Work instruction:
Once the line with "- Three directors" is found in the data, output it and each following line exactly, up to and including the line with "- Investment advisers", and nothing before or after.

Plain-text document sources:
___

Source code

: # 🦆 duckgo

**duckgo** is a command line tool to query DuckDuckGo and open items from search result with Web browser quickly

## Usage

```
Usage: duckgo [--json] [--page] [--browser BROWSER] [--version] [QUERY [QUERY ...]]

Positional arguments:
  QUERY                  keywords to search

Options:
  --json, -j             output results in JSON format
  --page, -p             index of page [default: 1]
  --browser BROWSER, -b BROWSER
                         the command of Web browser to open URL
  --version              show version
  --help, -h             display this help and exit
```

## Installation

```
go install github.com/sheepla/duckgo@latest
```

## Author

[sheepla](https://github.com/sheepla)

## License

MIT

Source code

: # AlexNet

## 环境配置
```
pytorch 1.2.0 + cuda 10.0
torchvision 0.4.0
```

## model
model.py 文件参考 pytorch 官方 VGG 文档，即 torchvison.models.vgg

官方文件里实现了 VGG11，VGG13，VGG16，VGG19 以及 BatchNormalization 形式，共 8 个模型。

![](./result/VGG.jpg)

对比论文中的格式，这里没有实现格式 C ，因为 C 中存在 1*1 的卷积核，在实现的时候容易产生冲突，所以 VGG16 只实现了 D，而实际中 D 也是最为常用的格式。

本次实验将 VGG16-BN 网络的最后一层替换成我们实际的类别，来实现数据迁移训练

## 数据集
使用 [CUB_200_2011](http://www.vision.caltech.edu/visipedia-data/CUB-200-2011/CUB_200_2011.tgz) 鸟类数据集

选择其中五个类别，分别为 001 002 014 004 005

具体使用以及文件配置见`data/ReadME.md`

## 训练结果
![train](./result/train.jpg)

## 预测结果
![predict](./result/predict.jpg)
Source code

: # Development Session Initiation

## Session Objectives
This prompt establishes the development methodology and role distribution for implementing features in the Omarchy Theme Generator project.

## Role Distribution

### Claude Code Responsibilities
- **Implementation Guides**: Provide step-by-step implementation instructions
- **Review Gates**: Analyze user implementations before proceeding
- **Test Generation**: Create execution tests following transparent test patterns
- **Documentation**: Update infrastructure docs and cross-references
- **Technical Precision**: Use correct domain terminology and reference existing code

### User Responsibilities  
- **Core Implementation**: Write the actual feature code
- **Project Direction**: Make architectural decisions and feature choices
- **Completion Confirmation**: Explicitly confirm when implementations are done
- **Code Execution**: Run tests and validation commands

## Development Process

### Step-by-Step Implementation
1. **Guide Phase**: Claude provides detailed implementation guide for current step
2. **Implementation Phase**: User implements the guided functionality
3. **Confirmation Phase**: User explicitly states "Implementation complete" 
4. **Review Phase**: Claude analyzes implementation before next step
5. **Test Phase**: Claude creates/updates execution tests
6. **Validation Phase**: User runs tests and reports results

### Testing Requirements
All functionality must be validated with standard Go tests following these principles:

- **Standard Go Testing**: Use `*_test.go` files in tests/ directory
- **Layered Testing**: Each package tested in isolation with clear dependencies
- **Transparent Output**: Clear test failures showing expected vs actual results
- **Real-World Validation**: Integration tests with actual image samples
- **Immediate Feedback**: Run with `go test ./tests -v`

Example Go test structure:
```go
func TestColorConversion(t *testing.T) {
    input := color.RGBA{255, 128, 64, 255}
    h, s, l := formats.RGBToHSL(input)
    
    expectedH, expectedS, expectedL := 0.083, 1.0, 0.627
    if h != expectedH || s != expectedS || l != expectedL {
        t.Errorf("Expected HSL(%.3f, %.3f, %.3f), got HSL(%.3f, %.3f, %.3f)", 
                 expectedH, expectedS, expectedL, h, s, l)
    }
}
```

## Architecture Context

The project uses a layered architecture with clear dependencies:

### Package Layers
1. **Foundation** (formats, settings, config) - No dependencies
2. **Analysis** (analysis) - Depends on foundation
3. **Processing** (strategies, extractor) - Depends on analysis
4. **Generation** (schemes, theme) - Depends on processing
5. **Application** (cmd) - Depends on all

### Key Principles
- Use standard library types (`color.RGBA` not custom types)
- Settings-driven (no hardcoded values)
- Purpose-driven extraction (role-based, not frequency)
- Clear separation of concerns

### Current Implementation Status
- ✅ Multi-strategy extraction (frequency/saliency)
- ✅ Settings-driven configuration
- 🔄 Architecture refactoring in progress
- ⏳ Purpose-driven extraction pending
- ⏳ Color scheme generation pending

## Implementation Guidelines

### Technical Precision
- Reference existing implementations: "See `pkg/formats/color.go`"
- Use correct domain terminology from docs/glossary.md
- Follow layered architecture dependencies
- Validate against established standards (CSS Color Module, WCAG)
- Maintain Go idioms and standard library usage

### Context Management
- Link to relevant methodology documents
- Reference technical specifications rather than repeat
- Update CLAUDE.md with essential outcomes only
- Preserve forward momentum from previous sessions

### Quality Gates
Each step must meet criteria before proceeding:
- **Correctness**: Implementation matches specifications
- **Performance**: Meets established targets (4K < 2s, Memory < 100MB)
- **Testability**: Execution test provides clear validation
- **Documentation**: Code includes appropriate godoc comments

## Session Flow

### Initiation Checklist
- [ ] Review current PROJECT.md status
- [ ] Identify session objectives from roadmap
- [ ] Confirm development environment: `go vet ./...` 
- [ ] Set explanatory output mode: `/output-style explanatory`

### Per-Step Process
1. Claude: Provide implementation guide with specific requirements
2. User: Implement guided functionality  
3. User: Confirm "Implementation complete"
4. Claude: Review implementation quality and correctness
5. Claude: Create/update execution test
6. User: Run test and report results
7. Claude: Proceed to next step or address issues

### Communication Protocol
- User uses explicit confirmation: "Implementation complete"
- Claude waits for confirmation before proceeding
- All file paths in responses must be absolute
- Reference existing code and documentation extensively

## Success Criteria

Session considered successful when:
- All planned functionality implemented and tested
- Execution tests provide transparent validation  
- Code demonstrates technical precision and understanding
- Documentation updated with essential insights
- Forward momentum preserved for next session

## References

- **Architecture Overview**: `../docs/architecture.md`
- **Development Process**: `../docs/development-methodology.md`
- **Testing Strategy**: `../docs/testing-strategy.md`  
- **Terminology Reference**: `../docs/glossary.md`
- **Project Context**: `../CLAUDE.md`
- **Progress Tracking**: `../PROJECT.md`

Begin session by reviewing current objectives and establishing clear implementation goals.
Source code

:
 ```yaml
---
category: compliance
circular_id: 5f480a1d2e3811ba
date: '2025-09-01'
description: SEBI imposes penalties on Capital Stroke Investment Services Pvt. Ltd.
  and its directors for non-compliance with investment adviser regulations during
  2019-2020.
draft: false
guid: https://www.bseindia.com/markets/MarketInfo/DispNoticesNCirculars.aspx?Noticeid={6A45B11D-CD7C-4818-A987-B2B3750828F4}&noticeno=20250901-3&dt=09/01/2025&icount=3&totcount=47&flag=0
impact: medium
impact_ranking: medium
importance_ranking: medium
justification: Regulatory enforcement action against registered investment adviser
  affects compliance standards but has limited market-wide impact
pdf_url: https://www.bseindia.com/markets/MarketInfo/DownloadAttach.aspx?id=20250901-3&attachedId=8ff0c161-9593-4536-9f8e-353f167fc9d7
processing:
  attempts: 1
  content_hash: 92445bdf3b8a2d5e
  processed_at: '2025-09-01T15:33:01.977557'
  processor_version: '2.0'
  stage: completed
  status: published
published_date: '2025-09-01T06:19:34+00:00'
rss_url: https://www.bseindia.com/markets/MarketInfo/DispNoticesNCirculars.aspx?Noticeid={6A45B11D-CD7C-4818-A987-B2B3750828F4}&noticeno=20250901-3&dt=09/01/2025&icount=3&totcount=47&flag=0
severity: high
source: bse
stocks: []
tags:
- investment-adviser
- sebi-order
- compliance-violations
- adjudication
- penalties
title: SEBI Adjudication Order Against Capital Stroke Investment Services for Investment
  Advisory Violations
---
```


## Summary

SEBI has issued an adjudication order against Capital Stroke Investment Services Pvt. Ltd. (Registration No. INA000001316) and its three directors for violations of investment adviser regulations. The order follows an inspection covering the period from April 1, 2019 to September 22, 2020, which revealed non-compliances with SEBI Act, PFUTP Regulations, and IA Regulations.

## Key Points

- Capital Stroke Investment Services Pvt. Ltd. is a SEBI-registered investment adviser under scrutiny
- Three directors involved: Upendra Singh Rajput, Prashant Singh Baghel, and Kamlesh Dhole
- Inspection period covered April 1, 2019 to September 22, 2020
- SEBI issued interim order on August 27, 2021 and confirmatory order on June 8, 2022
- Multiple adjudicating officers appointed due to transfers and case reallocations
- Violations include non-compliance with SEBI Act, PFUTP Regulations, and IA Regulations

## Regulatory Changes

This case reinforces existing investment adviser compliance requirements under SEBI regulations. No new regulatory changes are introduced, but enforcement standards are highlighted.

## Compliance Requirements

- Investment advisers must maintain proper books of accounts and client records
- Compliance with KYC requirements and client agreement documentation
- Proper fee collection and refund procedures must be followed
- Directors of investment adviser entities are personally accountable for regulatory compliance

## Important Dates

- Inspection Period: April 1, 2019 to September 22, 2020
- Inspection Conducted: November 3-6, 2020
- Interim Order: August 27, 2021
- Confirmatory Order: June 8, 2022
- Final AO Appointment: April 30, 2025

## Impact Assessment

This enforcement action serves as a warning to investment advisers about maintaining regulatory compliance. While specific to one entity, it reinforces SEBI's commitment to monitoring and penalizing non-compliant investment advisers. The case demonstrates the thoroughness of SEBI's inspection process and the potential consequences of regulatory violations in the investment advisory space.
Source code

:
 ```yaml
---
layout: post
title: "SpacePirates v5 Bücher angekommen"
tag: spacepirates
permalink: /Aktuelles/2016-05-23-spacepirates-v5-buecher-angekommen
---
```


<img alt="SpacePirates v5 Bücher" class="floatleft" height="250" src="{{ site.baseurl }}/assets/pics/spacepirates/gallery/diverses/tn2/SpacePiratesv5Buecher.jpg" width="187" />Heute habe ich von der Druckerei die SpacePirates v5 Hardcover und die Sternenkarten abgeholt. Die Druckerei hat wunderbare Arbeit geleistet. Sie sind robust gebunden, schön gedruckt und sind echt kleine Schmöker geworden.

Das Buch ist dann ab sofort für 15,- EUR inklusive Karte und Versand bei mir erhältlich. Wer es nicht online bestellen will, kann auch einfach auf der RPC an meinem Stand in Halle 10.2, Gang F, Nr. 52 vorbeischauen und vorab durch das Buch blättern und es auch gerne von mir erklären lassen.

___

Exercise solution:
- Three directors involved: Upendra Singh Rajput, Prashant Singh Baghel, and Kamlesh Dhole
- Inspection period covered April 1, 2019 to September 22, 2020
- SEBI issued interim order on August 27, 2021 and confirmatory order on June 8, 2022
- Multiple adjudicating officers appointed due to transfers and case reallocations
- Violations include non-compliance with SEBI Act, PFUTP Regulations, and IA Regulations

## Regulatory Changes

This case reinforces existing investment adviser compliance requirements under SEBI regulations. No new regulatory changes are introduced, but enforcement standards are highlighted.

## Compliance Requirements

- Investment advisers must maintain proper books of accounts and client records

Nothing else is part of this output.